System freeze caused when aborting multiple asynchronous transfers

Francois_Dimitri · September 17, 2015, 12:19pm

I’m encountering system freeze on my WDF USB driver which seem to happen as a result of aborting multiple asynchronous requests. Can anyone give me ideas on possible causes. It seems a race condition issue but not clear to me why. It does not immediately happen after an abort but rather only after the succeeding sending of succeeding asynchronous requests. Although most like an effect of the aborting because if i dont abort ( just wait for all succeeding to complete) before retransmitting 16 asynch requests then there is no issue.

Test application
My test application sends 16 asynchronous write transfers to the driver using DeviceIoControl(WRITE) with overlapped parameter. If 1 completes, it sends another one so there is always 16 pending requests. then when user clicks on STOP button, it will call DeviceIoControl(ABORT) which will cancel all 16 requests.

Driver (IOCTL WRITE)
The DeviceIoControl WRITE simply forwards the WDF request to a power-managed WDF IO Queue with synchronous dispatching to a function called WriteHandler. WriteHandler.

Driver (WriteHandler)
WriteHandler creates 2 WDF requests for each request received from the WDF IO Queue. The 2 WDF requests sends the data in stages. Before sending down the stack, it inserts the 2 WDF requests to a WDF collection for cancellation purposes. Once the 2 request completes, it removes it from the collection then deletes it with WDFObjectDelete before completing the original request received from the queue.

Driver (IOCTL ABORT)
The DeviceIOControl ABORT performs 3 things. First, it purges the queued requests in the WDF IO Queue asynchronously using WdfIoQueuePurge (which will call a completion routine that calls WdfIoQueueStart). Secondly, it cancels the 2 WDF request in the WDF colledtion. Thirdly, it sends some stop command to the device through another pipe.

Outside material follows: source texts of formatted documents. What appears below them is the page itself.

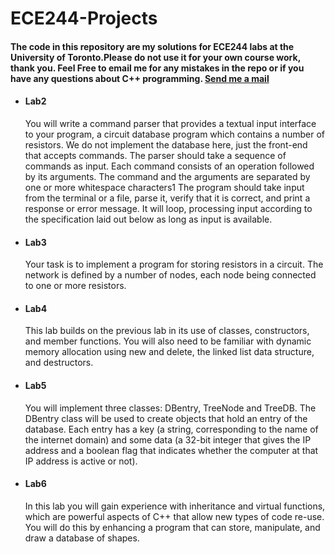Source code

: # ECE244-Projects
<body>
<h4>The code in this repository are my solutions for ECE244 labs at the University of Toronto.Please do not use it for your own course work, thank you. Feel Free to email me for any mistakes in the repo or if you have any questions about C++ programming.
<a href="mailto:chuanrui.li@mail.utoronto.ca?Subject=ECE244" target="_top">Send me a mail</a></h4> 
<ul>
<li><h4>Lab2</h4></li>
<p>You will write a command parser that provides a textual input interface to your program, a circuit database program which contains a number of resistors. We do not implement the database here, just the front-end that accepts commands. The parser should take a sequence of commands as input. Each command consists of an operation followed by its arguments. The command and the arguments are separated by one or more whitespace characters1 The program should take input from the terminal or a file, parse it, verify that it is correct, and print a response or error message. It will loop, processing input according to the specification laid out below as long as input is available.</p>
<li><h4>Lab3</h4></li>
<p>Your task is to implement a program for storing resistors in a circuit. The network is defined by a number of nodes, each node being connected to one or more resistors.</p>
<li><h4>Lab4</h4></li>
<p>This lab builds on the previous lab in its use of classes, constructors, and member functions. You will also need to be familiar with dynamic memory allocation using new and delete, the linked list data structure, and destructors.</p>
<li><h4>Lab5</h4></li>
<p>You will implement three classes: DBentry, TreeNode and TreeDB. The DBentry class will be used to create objects that hold an entry of the database. Each entry has a key (a string, corresponding to the name of the internet domain) and some data (a 32-bit integer that gives the IP address and a boolean flag that indicates whether the computer at that IP address is active or not). </p>
<li><h4>Lab6</h4></li>
<p>In this lab you will gain experience with inheritance and virtual functions, which are powerful aspects of C++ that allow new types of code re-use. You will do this by enhancing a program that can store, manipulate, and draw a database of shapes. </p>
<ul>
</body>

I verified through the WDF Io Queue that the all requests are cancelled after the abort through the queue state. But after when I restart streaming the 16 asynchronous request again, the system freezes. The system freeze always happen after queuing all 16 requests to the queue immediately after a previous aborting.

Francois_Dimitri · September 17, 2015, 12:34pm

Below is my handling of WDF collection for the 2 subrequests created for each request dispatched from the WDF Io Queue. Is there a race condition with my handling of collections?

Inserting (called by writehandler)
wdfspinlockacquire
wdfobjectreference
Wdfcollectionadd
Wdfspinlockrelease

Removing (called by writehandler completion routine)
Wdfspinlockacquire
Find request in collection
Wdfcollectionremove
Wdfobjectdereference
Wdfspinlockrelease

Canceling (called by ioctl abort)
Wdfspinlockacquire
For each request in collection
Wdfobjectreference
Wdfrequestcancelsentrequest
Wdfobjectdereference
Wdfspinlockrelease

Tim_Roberts · September 17, 2015, 12:55pm

xxxxx@yahoo.com wrote:

Below is my handling of WDF collection for the 2 subrequests created for each request dispatched from the WDF Io Queue. Is there a race condition with my handling of collections?

Do you have a completion routine for the requests you submitted?
Remember that you’ll get a completion callback after your cancel the
requests. Is it possible you have an interlock issue in the completion
routine?

Have you attached a debugger to see what state things are in? If you
see all of your processors waiting for your spinlock, that would be a
big clue.

–
Tim Roberts, xxxxx@probo.com
Providenza & Boekelheide, Inc.

Francois_Dimitri · September 17, 2015, 1:16pm

Yes, the writehandler completion routine is called. When the request is cancelled, the completion routine indicates a failed status. Since i have 2 wdf request for each dispatched request, i only complete the main request once the there is only 1 left in the collection (meaning 1 of the 2 requests already cancelled or completed).

I havent setup remote debugging yet. Will do that. But is my approach correct? Is there a more efficient way of handling the same thing?

Tim_Roberts · September 17, 2015, 1:26pm

xxxxx@yahoo.com wrote:

Yes, the writehandler completion routine is called. When the request is cancelled, the completion routine indicates a failed status. Since i have 2 wdf request for each dispatched request, i only complete the main request once the there is only 1 left in the collection (meaning 1 of the 2 requests already cancelled or completed).

I havent setup remote debugging yet. Will do that. But is my approach correct? Is there a more efficient way of handling the same thing?

Efficiency is not really the driving force here. I can think of other
implementations, but I couldn’t argue that they were better. For
example, you could store the two created requests in the context
structure of the original request. That way, you’d eliminate the need
for the collection, and rely on the I/O queue. However, you’d still
have interlock issues.

–
Tim Roberts, xxxxx@probo.com
Providenza & Boekelheide, Inc.